I’ve never been a morning person, but right now it’s ridunculous how hard it is to wake up. I hear the alarm, sometimes, but I cannot fully wake up. It’s not unlike being sedated. I think I fell back asleep in the midst of talking to Wil a couple of times, in the morning.

I’m a little worried because my mom is picking me up at 6:30 tomorrow morning, we are leaving for New York. Wil says he’ll call me at six to say goodbye and wish my Happy Birthday [look how I managed to drop in the fact that tomorrow is my birthday, I am so subtle].

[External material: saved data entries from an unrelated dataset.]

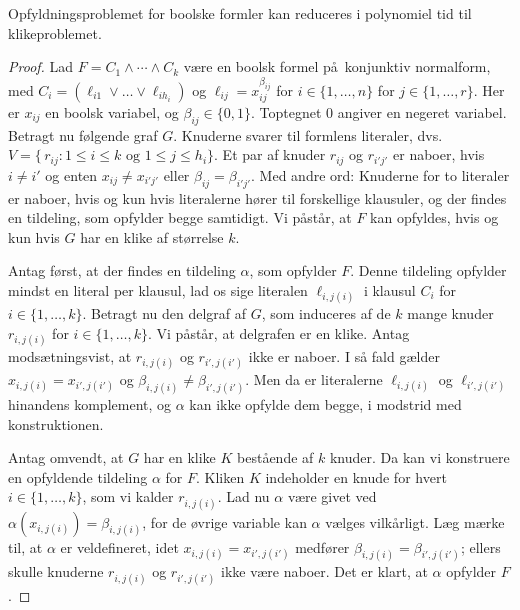 \begin{lemma} 
  Opfyldningsproblemet for boolske formler kan reduceres i polynomiel tid til klikeproblemet.
\end{lemma}

\begin{proof} 
  Lad $F = C_1 \wedge \cdots \wedge C_k$ være en boolsk formel på konjunktiv normalform, med 
  $C_i = (\ell_{i1} \vee \ldots \vee \ell_{ih_i})$ og $\ell_{ij} = x_{ij}^{\beta_{ij}}$ for $i\in\{1,\ldots, n\}$ for $j\in\{1,\ldots,r\}$. 
  Her er $x_{ij}$ en boolsk variabel, og $\beta_{ij} \in \{0,1\}$.
  Toptegnet $0$ angiver en negeret variabel. 
  Betragt nu følgende graf $G$.
  Knuderne svarer til formlens literaler, dvs.  $V = \{\,r_{ij}\colon 1 \le i \le k \text{ og } 1 \le j \le h_i\}$.
  Et par af knuder $r_{ij}$ og $r_{i'j'}$ er naboer, hvis $i \not= i'$ og enten $x_{ij} \not= x_{i'j'}$ eller $\beta_{ij} = \beta_{i'j'}$.
  Med andre ord:
  Knuderne for to literaler er naboer, hvis og kun hvis literalerne hører til forskellige klausuler, og der findes en tildeling, som opfylder begge samtidigt.
  Vi påstår, at $F$ kan opfyldes, hvis og kun hvis $G$ har en klike af størrelse $k$.

  Antag først, at der findes en tildeling $\alpha$, som opfylder $F$.
  Denne tildeling opfylder mindst en literal per klausul, lad os sige literalen
  $\ell_{i,j(i)}$ i klausul $C_{i}$ for $i\in\{1,\ldots, k\}$.     
  Betragt nu den delgraf af $G$, som induceres af de $k$ mange knuder $r_{i,j(i)}$ for  $i\in\{1 ,\ldots, k\}$. 
  Vi påstår, at delgrafen er en klike.
  Antag modsætningsvist, at $r_{i,j(i)}$ og $r_{i',j(i')}$ ikke er naboer.          
  I så fald gælder $x_{i,j(i)} = x_{i',j(i')}$ og $\beta_{i,j(i)} \not= \beta_{i',j(i')}$.
  Men da er literalerne $\ell_{i,j(i)}$ og $\ell_{i',j(i')}$ hinandens komplement, og $\alpha$ kan ikke opfylde dem begge, i modstrid med konstruktionen.

  Antag omvendt, at $G$ har en klike $K$ bestående af $k$ knuder.
  Da kan vi konstruere en opfyldende tildeling $\alpha$ for $F$.
  Kliken $K$ indeholder en knude for hvert $i\in\{1,\ldots, k\}$, som vi kalder $r_{i,j(i)}$.
  Lad nu $\alpha$ være givet ved $\alpha(x_{i,j(i)}) = \beta_{i,j(i)}$, for de øvrige variable kan $\alpha$ vælges vilkårligt.
  Læg mærke til, at $\alpha$ er veldefineret, idet $x_{i,j(i)} = x_{i',j(i')}$ medfører $\beta_{i,j(i)} = \beta_{i',j(i')}$;
  ellers skulle knuderne $r_{i,j(i)}$ og $r_{i',j(i')}$ ikke være naboer. 
  Det er klart, at $\alpha$ opfylder $F$.
\end{proof}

Irritability is also an issue. It’s totally irrational rage. I haven’t hit anyone. And I’m pretty good at recognizing that it’s not normal, and dealing with it somewhat calmly. It comes out most frequently when I am driving. On the way home tonight I was heard to say:

Why don’t you just get out of my way you fucking fuck. You do not belong in the left hand lane… FUCK FUCK FUCK I HATE YOU!!

Oh, smooth fucko, you’ve just wasted at least 30 seconds of EVERYONE’S LIFE ARE YOU HAPPY? FUCKO?

You know, biker boy, I’m bigger than you, I’m faster than you, I’m made of metal and if I hit you, it will hurt your ecologically conscious ass. What do you think of that? Then just get the hell out of my way, assface!

Ma’am, congratulations on being a butt, I hope you are enjoying that phone conversation you GIGANTIC BUTT!

Somehow, based on past experiences, I think New York will be able to handle my rage.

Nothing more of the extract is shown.